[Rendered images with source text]
★ ★ ★ ★

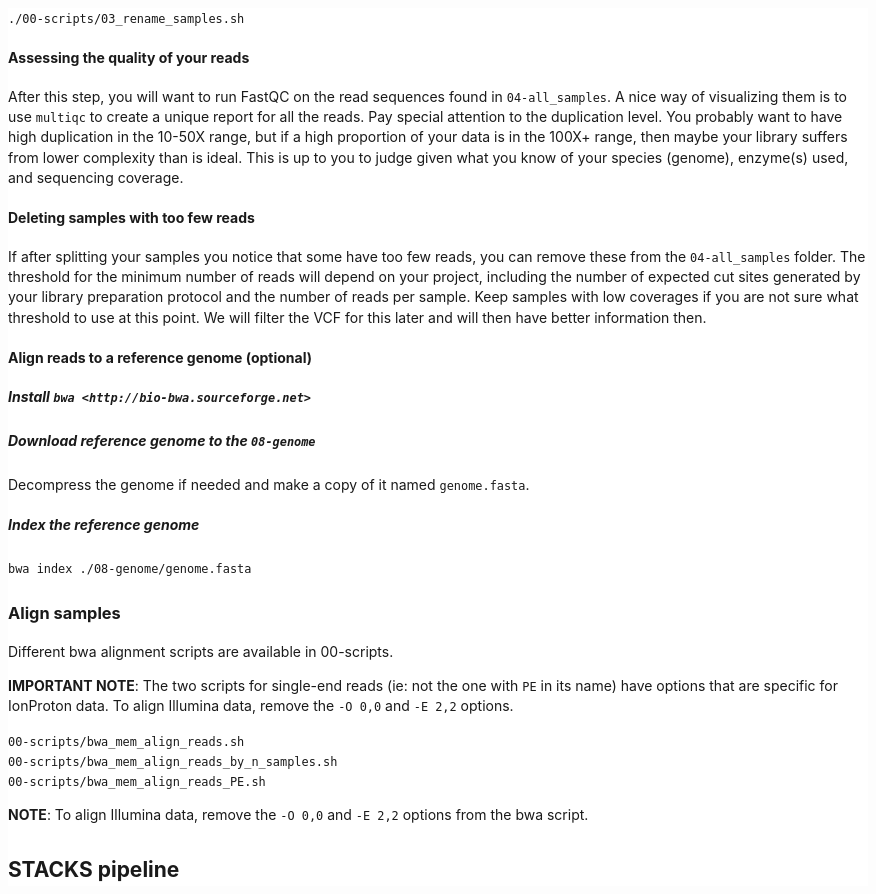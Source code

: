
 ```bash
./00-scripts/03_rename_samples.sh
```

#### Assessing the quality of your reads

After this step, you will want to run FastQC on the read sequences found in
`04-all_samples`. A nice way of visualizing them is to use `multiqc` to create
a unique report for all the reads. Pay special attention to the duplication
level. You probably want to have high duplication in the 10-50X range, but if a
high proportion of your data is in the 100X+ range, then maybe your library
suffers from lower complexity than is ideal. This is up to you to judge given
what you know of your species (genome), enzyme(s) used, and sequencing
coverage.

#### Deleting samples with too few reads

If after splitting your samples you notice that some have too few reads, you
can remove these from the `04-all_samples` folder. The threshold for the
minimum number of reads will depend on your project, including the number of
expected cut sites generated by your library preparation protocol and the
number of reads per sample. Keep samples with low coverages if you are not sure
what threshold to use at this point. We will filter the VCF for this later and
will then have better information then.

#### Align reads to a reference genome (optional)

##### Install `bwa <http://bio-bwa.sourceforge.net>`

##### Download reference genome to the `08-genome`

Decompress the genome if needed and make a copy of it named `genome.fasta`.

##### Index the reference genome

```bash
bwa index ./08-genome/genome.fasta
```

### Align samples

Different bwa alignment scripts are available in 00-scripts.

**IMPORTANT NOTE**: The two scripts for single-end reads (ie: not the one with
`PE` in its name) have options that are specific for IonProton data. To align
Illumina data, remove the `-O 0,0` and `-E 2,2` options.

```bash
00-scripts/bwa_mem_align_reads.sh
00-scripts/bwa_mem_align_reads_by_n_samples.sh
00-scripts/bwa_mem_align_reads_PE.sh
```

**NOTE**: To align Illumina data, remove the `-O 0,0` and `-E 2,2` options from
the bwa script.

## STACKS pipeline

★ ★ ★ ★

Task item:
Take each line above that contains "Illumina" and copy it out.

Response box:
Illumina data, remove the `-O 0,0` and `-E 2,2` options.
**NOTE**: To align Illumina data, remove the `-O 0,0` and `-E 2,2` options from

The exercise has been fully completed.